- TASK -
Look in the material below for the line with "- 🤔 I’m looking for help with ..." and the line with "previous coding practice", then set down exactly those two lines and all lines between, nothing more.

- RECORDED INFORMATION -
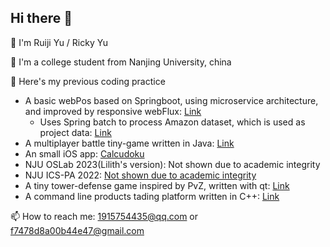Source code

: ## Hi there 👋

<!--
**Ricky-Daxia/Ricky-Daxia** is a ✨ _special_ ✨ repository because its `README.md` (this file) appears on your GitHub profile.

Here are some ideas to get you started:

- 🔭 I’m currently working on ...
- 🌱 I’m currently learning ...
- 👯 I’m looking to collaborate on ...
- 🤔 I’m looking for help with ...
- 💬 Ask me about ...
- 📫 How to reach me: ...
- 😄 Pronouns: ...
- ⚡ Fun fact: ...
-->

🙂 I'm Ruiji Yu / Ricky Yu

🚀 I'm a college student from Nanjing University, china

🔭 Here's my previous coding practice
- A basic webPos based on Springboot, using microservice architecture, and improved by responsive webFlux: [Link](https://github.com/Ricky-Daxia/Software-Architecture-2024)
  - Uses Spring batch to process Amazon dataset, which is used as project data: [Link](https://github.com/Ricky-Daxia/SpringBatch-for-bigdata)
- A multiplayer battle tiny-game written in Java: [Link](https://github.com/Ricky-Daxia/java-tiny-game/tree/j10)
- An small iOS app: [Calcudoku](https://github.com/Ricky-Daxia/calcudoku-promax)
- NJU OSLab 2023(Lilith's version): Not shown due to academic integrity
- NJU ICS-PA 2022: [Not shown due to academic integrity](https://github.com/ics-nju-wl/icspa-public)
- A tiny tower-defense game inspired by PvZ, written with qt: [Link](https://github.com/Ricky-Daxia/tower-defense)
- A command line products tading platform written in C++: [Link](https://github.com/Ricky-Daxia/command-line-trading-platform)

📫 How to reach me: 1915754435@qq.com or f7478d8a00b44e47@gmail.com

==

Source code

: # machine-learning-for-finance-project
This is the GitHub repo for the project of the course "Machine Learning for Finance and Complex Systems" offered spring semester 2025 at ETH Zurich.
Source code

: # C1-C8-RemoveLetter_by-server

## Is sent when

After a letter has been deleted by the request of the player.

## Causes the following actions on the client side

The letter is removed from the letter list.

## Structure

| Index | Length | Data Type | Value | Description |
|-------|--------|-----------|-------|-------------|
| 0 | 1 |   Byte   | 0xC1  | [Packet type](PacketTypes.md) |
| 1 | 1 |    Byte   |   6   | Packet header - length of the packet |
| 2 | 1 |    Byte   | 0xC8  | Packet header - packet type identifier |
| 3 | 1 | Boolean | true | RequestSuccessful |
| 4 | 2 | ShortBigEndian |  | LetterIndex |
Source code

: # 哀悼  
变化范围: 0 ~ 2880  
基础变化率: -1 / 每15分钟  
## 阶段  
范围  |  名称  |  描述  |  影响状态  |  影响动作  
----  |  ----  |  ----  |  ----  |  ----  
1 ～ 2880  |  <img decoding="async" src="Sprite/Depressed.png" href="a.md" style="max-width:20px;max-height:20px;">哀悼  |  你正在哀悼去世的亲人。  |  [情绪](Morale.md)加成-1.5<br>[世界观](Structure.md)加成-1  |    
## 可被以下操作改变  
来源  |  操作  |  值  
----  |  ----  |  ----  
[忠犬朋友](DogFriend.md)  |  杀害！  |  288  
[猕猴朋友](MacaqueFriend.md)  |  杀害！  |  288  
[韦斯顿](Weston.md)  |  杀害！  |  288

- THE ANSWER -
- 🤔 I’m looking for help with ...
- 💬 Ask me about ...
- 📫 How to reach me: ...
- 😄 Pronouns: ...
- ⚡ Fun fact: ...
-->

🙂 I'm Ruiji Yu / Ricky Yu

🚀 I'm a college student from Nanjing University, china

🔭 Here's my previous coding practice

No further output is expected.